**Instructions for the task**
Read the data below line by line and state how many lines hold "SQLiteResult". Nothing else belongs in the answer.

(Records from a dataset)
= Beginning of Section =

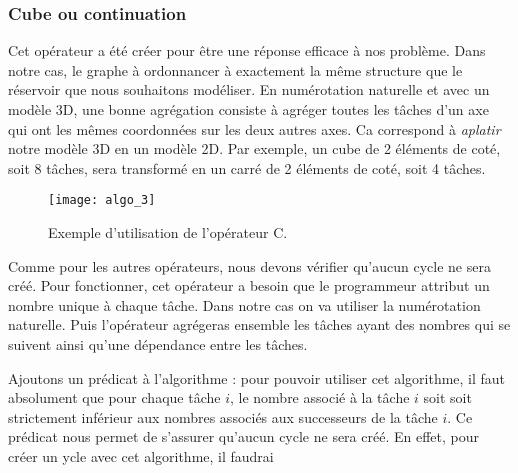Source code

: \subsubsection{Cube ou continuation}
Cet opérateur a été créer pour être une réponse efficace à nos problème.
%
Dans notre cas, le graphe à ordonnancer à exactement la même structure que le réservoir que nous souhaitons modéliser.
%
En numérotation naturelle et avec un modèle 3D, une bonne agrégation consiste à agréger toutes les tâches d'un axe qui ont les mêmes coordonnées sur les deux autres axes.
%
Ca correspond à {\em aplatir} notre modèle 3D en un modèle 2D.
%
Par exemple, un cube de 2 éléments de coté, soit 8 tâches, sera transformé en un carré de 2 éléments de coté, soit 4 tâches.

\begin{figure}[t!]
  \centering
  \texttt{[image: algo\_3]}
  \caption{Exemple d'utilisation de l'opérateur C.}
  \label{fig:algo_C}
\end{figure}

Comme pour les autres opérateurs, nous devons vérifier qu'aucun cycle ne sera créé.
%
Pour fonctionner, cet opérateur a besoin que le programmeur attribut un nombre unique à chaque tâche.
%
Dans notre cas on va utiliser la numérotation naturelle.
%
Puis l'opérateur agrégeras ensemble les tâches ayant des nombres qui se suivent ainsi qu'une dépendance entre les tâches.

Ajoutons un prédicat à l'algorithme : pour pouvoir utiliser cet algorithme, il faut absolument que pour chaque tâche $i$, le nombre associé à la tâche $i$ soit soit strictement inférieur aux nombres associés aux successeurs de la tâche $i$.
%
Ce prédicat nous permet de s'assurer qu'aucun cycle ne sera créé.
%
En effet, pour créer un ycle avec cet algorithme, il faudrai   
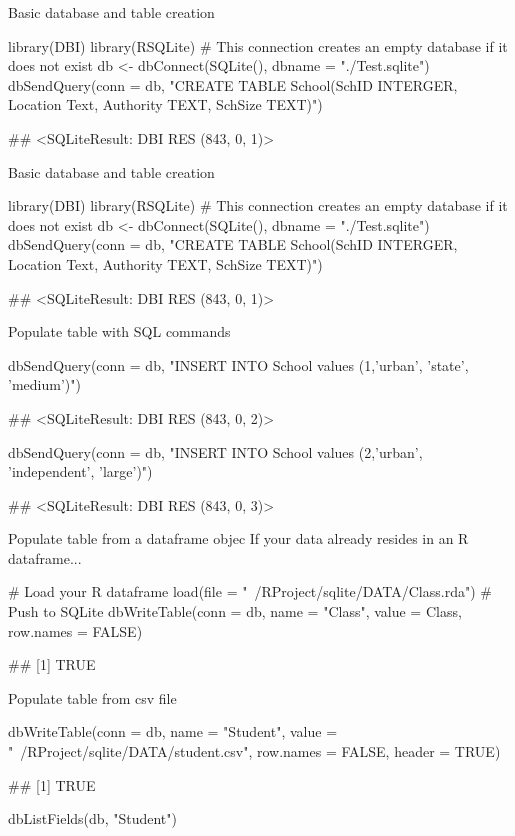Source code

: \begin{frame}{Basic database and table creation}

library(DBI)
library(RSQLite)
# This connection creates an empty database if it does not exist
db <- dbConnect(SQLite(), dbname = "./Test.sqlite")
dbSendQuery(conn = db, "CREATE TABLE School(SchID INTERGER, Location Text,
Authority TEXT, SchSize TEXT)")

## <SQLiteResult: DBI RES (843, 0, 1)>

\end{frame}


Basic database and table creation

library(DBI)
library(RSQLite)
# This connection creates an empty database if it does not exist
db <- dbConnect(SQLite(), dbname = "./Test.sqlite")
dbSendQuery(conn = db, "CREATE TABLE School(SchID INTERGER, Location Text,
Authority TEXT, SchSize TEXT)")

## <SQLiteResult: DBI RES (843, 0, 1)>

\begin{frame}{Populate table with SQL commands}

dbSendQuery(conn = db, "INSERT INTO School values (1,'urban', 'state', 'medium')")


## <SQLiteResult: DBI RES (843, 0, 2)>


dbSendQuery(conn = db, "INSERT INTO School values (2,'urban', 'independent', 'large')")


## <SQLiteResult: DBI RES (843, 0, 3)>
\end{frame}



\begin{frame}{Populate table from a dataframe objec}
If your data already resides in an R dataframe...


# Load your R dataframe
load(file = "~/RProject/sqlite/DATA/Class.rda")
# Push to SQLite
dbWriteTable(conn = db, name = "Class", value = Class, row.names = FALSE)

## [1] TRUE


\end{frame}



Populate table from csv file

dbWriteTable(conn = db, name = "Student", value = "~/RProject/sqlite/DATA/student.csv",
    row.names = FALSE, header = TRUE)

## [1] TRUE


dbListFields(db, "Student")

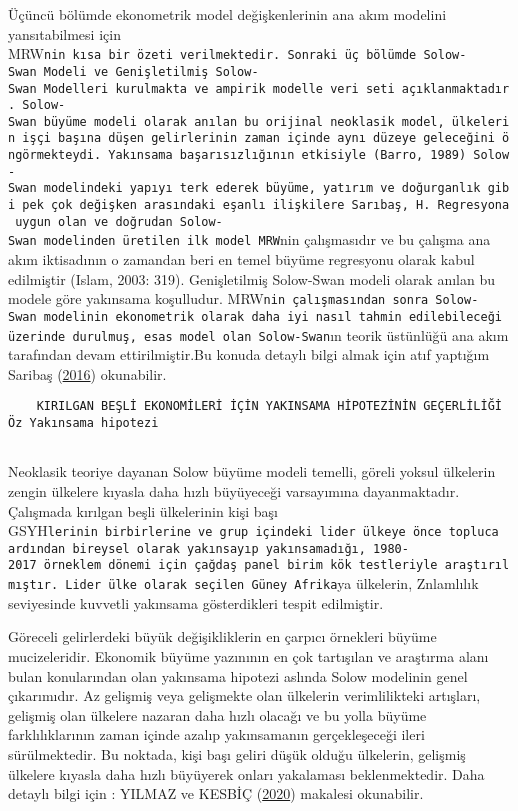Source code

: \documentclass[
  12pt,
]{article}
\begin{document}
Üçüncü bölümde ekonometrik model değişkenlerinin ana akım modelini yansıtabilmesi için MRW\texttt{nin\ kısa\ bir\ özeti\ verilmektedir.\ Sonraki\ üç\ bölümde\ Solow-Swan\ Modeli\ ve\ Genişletilmiş\ Solow-Swan\ Modelleri\ kurulmakta\ ve\ ampirik\ modelle\ veri\ seti\ açıklanmaktadır.\ Solow-Swan\ büyüme\ modeli\ olarak\ anılan\ bu\ orijinal\ neoklasik\ model,\ ülkelerin\ işçi\ başına\ düşen\ gelirlerinin\ zaman\ içinde\ aynı\ düzeye\ geleceğini\ öngörmekteydi.\ Yakınsama\ başarısızlığının\ etkisiyle\ (Barro,\ 1989)\ Solow-Swan\ modelindeki\ yapıyı\ terk\ ederek\ büyüme,\ yatırım\ ve\ doğurganlık\ gibi\ pek\ çok\ değişken\ arasındaki\ eşanlı\ ilişkilere\ Sarıbaş,\ H.\ Regresyona\ uygun\ olan\ ve\ doğrudan\ Solow-Swan\ modelinden\ üretilen\ ilk\ model\ MRW}nin çalışmasıdır ve bu çalışma ana akım iktisadının o zamandan beri en temel büyüme regresyonu olarak kabul edilmiştir (Islam, 2003: 319).
Genişletilmiş Solow-Swan modeli olarak anılan bu modele göre yakınsama koşulludur.
MRW\texttt{nin\ çalışmasından\ sonra\ Solow-Swan\ modelinin\ ekonometrik\ olarak\ daha\ iyi\ nasıl\ tahmin\ edilebileceği\ üzerinde\ durulmuş,\ esas\ model\ olan\ Solow-Swan}ın teorik üstünlüğü ana akım tarafından devam ettirilmiştir.Bu konuda detaylı bilgi almak için atıf yaptığım Saribaş (\protect\hyperlink{ref-saribacs2016ana}{2016}) okunabilir.

\begin{verbatim}
    KIRILGAN BEŞLİ EKONOMİLERİ İÇİN YAKINSAMA HİPOTEZİNİN GEÇERLİLİĞİ  Öz Yakınsama hipotezi
    
\end{verbatim}

Neoklasik teoriye dayanan Solow büyüme modeli temelli, göreli yoksul ülkelerin zengin ülkelere kıyasla daha hızlı büyüyeceği varsayımına dayanmaktadır.
Çalışmada kırılgan beşli ülkelerinin kişi başı GSYH\texttt{lerinin\ birbirlerine\ ve\ grup\ içindeki\ lider\ ülkeye\ önce\ topluca\ ardından\ bireysel\ olarak\ yakınsayıp\ yakınsamadığı,\ 1980-2017\ örneklem\ dönemi\ için\ çağdaş\ panel\ birim\ kök\ testleriyle\ araştırılmıştır.\ Lider\ ülke\ olarak\ seçilen\ Güney\ Afrika}ya ülkelerin, Znlamlılık seviyesinde kuvvetli yakınsama gösterdikleri tespit edilmiştir.

Göreceli gelirlerdeki büyük değişikliklerin en çarpıcı örnekleri büyüme mucizeleridir.
Ekonomik büyüme yazınının en çok tartışılan ve araştırma alanı bulan konularından olan yakınsama hipotezi aslında Solow modelinin genel çıkarımıdır.
Az gelişmiş veya gelişmekte olan ülkelerin verimlilikteki artışları, gelişmiş olan ülkelere nazaran daha hızlı olacağı ve bu yolla büyüme farklılıklarının zaman içinde azalıp yakınsamanın gerçekleşeceği ileri sürülmektedir.
Bu noktada, kişi başı geliri düşük olduğu ülkelerin, gelişmiş ülkelere kıyasla daha hızlı büyüyerek onları yakalaması beklenmektedir. Daha detaylı bilgi için : YILMAZ ve KESBİÇ (\protect\hyperlink{ref-yilmaz2020kirilgan}{2020}) makalesi okunabilir.
\end{document}
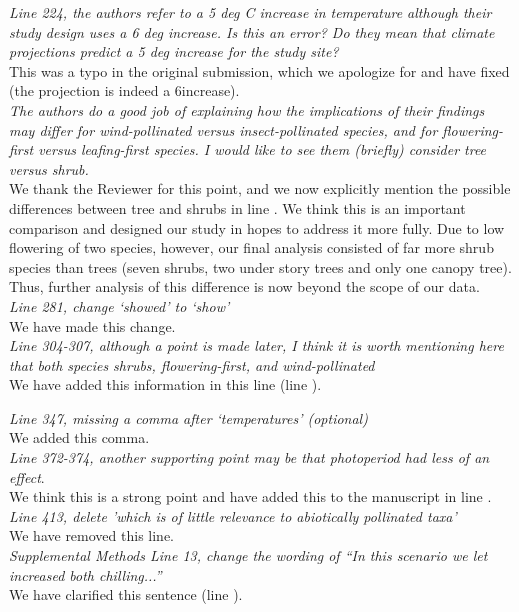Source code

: \documentclass[11pt]{article}
\begin{document}
\emph{Line 224, the authors refer to a 5 deg C increase in temperature although their study design uses a 6 deg increase. Is this an error? Do they mean that climate projections predict a 5 deg increase for the study site?}\\

\noindent This was a typo in the original submission, which we apologize for and have fixed (the projection is indeed a 6\degree increase).\\

\emph{The authors do a good job of explaining how the implications of their findings may differ for wind-pollinated versus insect-pollinated species, and for flowering-first versus leafing-first species. I would like to see them (briefly) consider tree versus shrub.}\\

\noindent We thank the Reviewer for this point, and we now explicitly mention the possible differences between tree and shrubs in line . We think this is an important comparison and designed our study in hopes to address it more fully. Due to low flowering of two species, however, our final analysis consisted of far more shrub species than trees (seven shrubs, two under story trees and only one canopy tree). Thus, further analysis of this difference is now beyond the scope of our data.\\ 

\emph{Line 281, change `showed' to `show'}\\

\noindent We have made this change.\\

\emph{Line 304-307, although a point is made later, I think it is worth mentioning here that both species shrubs, flowering-first, and wind-pollinated}\\

\noindent We have added this information in this line (line ).

\emph{Line 347, missing a comma after `temperatures' (optional)}\\

\noindent We added this comma.\\

\emph{Line 372-374, another supporting point may be that photoperiod had less of an effect}.\\

\noindent We think this is a strong point and have added this to the manuscript in line .\\


\emph{Line 413, delete 'which is of little relevance to abiotically pollinated taxa'}\\

\noindent We have removed this line.\\

\emph{Supplemental Methods Line 13, change the wording of ``In this scenario we let increased both chilling...''}\\

\noindent We have clarified this sentence (line ). \\

 
\end{document}
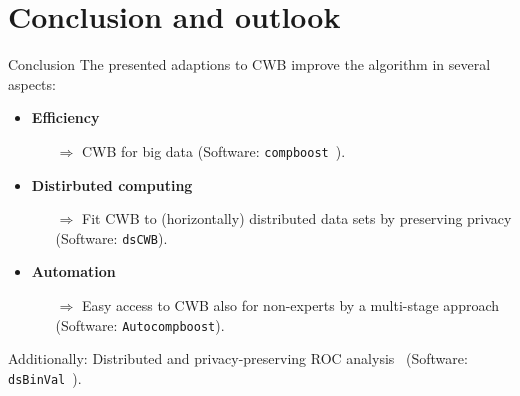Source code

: \documentclass[t,10pt]{beamer}
\begin{document}

\section{Conclusion and outlook}

\begin{frame}{Conclusion}
      The presented adaptions to CWB improve the algorithm in several aspects:
      \begin{itemize}
        \item
          \textbf{Efficiency}~\citep{schalk2022accelerated}
        \begin{itemize}
          \item[$\Rightarrow$]
            CWB for big data (Software: \texttt{compboost}~\citep{schalk2018compboost}).
        \end{itemize}
        \item
          \textbf{Distirbuted computing}~\citep{schalk2022distcwb}
            \begin{itemize}
              \item[$\Rightarrow$]
                Fit CWB to (horizontally) distributed data sets by preserving privacy (Software: \texttt{dsCWB}).
            \end{itemize}
        \item \textbf{Automation}~\citep{coors2021autocompboost}
          \begin{itemize}\item[$\Rightarrow$]
            Easy access to CWB also for non-experts by a multi-stage approach (Software: \texttt{Autocompboost}).
          \end{itemize}
      \end{itemize}
      Additionally: Distributed and privacy-preserving ROC analysis~\citep{schalk2022dauc} (Software: \texttt{dsBinVal}~\citep{schalk2022dsBinVal}).
\end{frame}
\end{document}
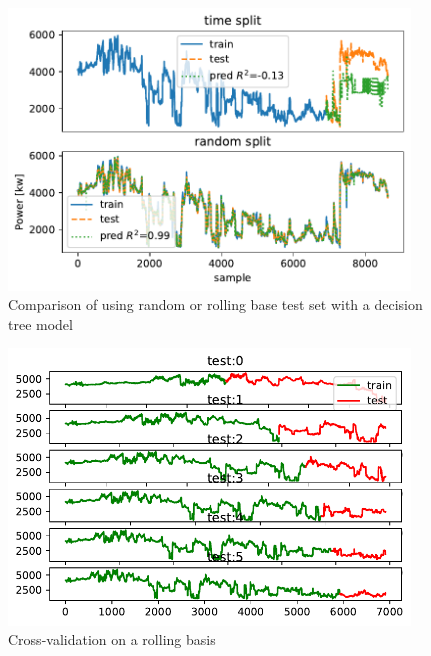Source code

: \begin{figure}[H]
\begin{center}\includegraphics[width = 0.95\textwidth]{figures/train_test_random.pdf}\end{center}
\vspace{-0.7cm}
\caption{Comparison of using random or rolling base test set with a decision tree model }
\label{fig:train_test_random}
\end{figure}
\begin{figure}[H]
\begin{center}\includegraphics[width = 0.95\textwidth]{figures/rolling_basis.pdf}\end{center}
\vspace{-0.7cm}
\caption{Cross-validation on a rolling basis}
\label{fig:rolling_basis}
\end{figure}
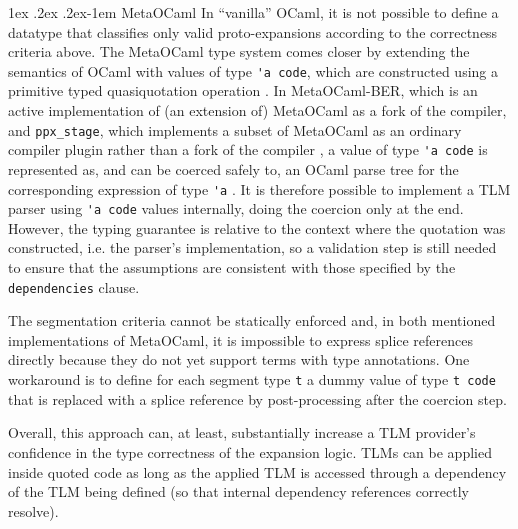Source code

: \documentclass[acmsmall]{acmart}
\makeatletter
\renewcommand{\subsubsection}{%
  \@startsection{subsubsection}{3}%
  {\z@}{1ex \@plus .2ex \@minus .2ex}{-1em}%
  {\normalfont\normalsize\bfseries}%
}
\newcommand{\li}[1]{\lstinline[basicstyle=\ttfamily\fontsize{9pt}{1em}\selectfont]{#1}}
\makeatother
\begin{document}
\subsubsection{MetaOCaml}\label{sec:metaocaml} In ``vanilla'' OCaml, it is not possible to define a datatype that classifies only valid proto-expansions according to the correctness criteria above. The MetaOCaml type system comes closer by extending the semantics of OCaml with values of type \li{'a code}, which are constructed using a primitive typed quasiquotation operation \cite{DBLP:conf/flops/Kiselyov14,taha2004gentle}. In MetaOCaml-BER, which is an active implementation of (an extension of) MetaOCaml as a fork of the compiler, and \li{ppx_stage}, which implements a subset of MetaOCaml as an ordinary compiler plugin rather than a fork of the compiler \cite{ppxstage}, a value of type \li{'a code} is represented as, and can be coerced safely to, an OCaml parse tree for the corresponding expression of type \li{'a} \cite{DBLP:conf/flops/Kiselyov14}. It is therefore possible to implement a TLM parser using \li{'a code} values internally, doing the coercion only at the end. However, the typing guarantee is relative to the context where the quotation was constructed, i.e. the parser's implementation, so a validation step is still needed to ensure that the assumptions are consistent with those specified by the \li{dependencies} clause. 

The segmentation criteria cannot be statically enforced and, in both mentioned implementations of MetaOCaml, it is impossible to express splice references directly because they do not yet support terms with type annotations. One workaround is to define for each  segment type \li{t} a dummy value of type \li{t code} that is replaced with a splice reference by post-processing after the coercion step. 

Overall, this approach can, at least, substantially increase a TLM provider's confidence in the type correctness of the expansion logic. 
TLMs can be applied inside quoted code as long as the applied TLM is accessed through a dependency of the TLM being defined (so that internal dependency references correctly resolve). %
\end{document}
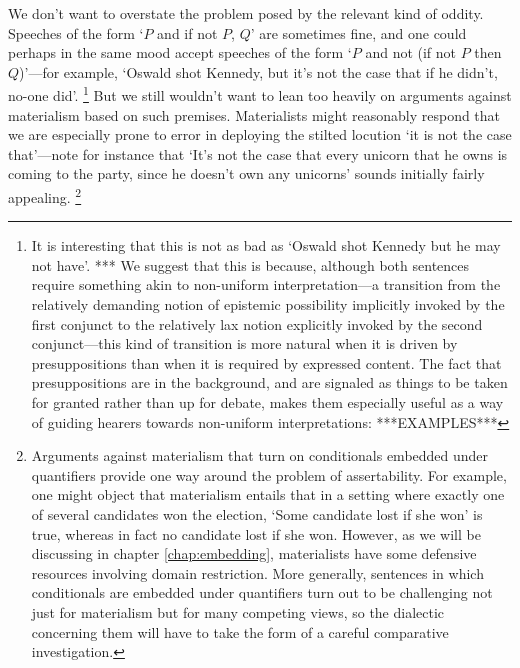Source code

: \documentclass[If.tex]{subfiles}
\begin{document}
\begin{prop}
We don't want to overstate the problem posed by the relevant kind of oddity.  Speeches of the form ‘$P$ and if not $P$, $Q$’ are sometimes fine, and one could perhaps in the same mood accept speeches of the form ‘$P$ and not (if not $P$ then $Q$)’---for example, ‘Oswald shot Kennedy, but it's not the case that if he didn't, no-one did’.%
\footnote{It is interesting that this is not as bad as ‘Oswald shot Kennedy but he may not have’.  
*** We suggest that this is because, although both sentences require something akin to non-uniform interpretation---a transition from the relatively demanding notion of epistemic possibility implicitly invoked by the first conjunct to the relatively lax notion explicitly invoked by the second conjunct---this kind of transition is more natural when it is driven by presuppositions than when it is required by expressed content.  The fact that presuppositions are in the background, and are signaled as things to be taken for granted rather than up for debate, makes them especially useful as a way of guiding hearers towards non-uniform interpretations: ***EXAMPLES***}
But we still wouldn't want to lean too heavily on arguments against materialism based on such premises.  Materialists might reasonably respond that we are especially prone to error in deploying the stilted locution ‘it is not the case that’---note for instance that ‘It's not the case that every unicorn that he owns is coming to the party, since he doesn't own any unicorns’ sounds initially fairly appealing.%
\footnote{Arguments against materialism that turn on conditionals embedded under quantifiers provide one way around the problem of assertability.  For example, one might object that materialism entails that in a setting where exactly one of several candidates won the election, ‘Some candidate lost if she won’ is true, whereas in fact no candidate lost if she won.  However, as we will be discussing in chapter \autoref{chap:embedding}, materialists have some defensive resources involving domain restriction.  More generally, sentences in which conditionals are embedded under quantifiers turn out to be challenging not just for materialism but for many competing views, so the dialectic concerning them will have to take the form of a careful comparative investigation.}  


\end{prop}
\end{document}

= End of Section =

**Result of this task**
4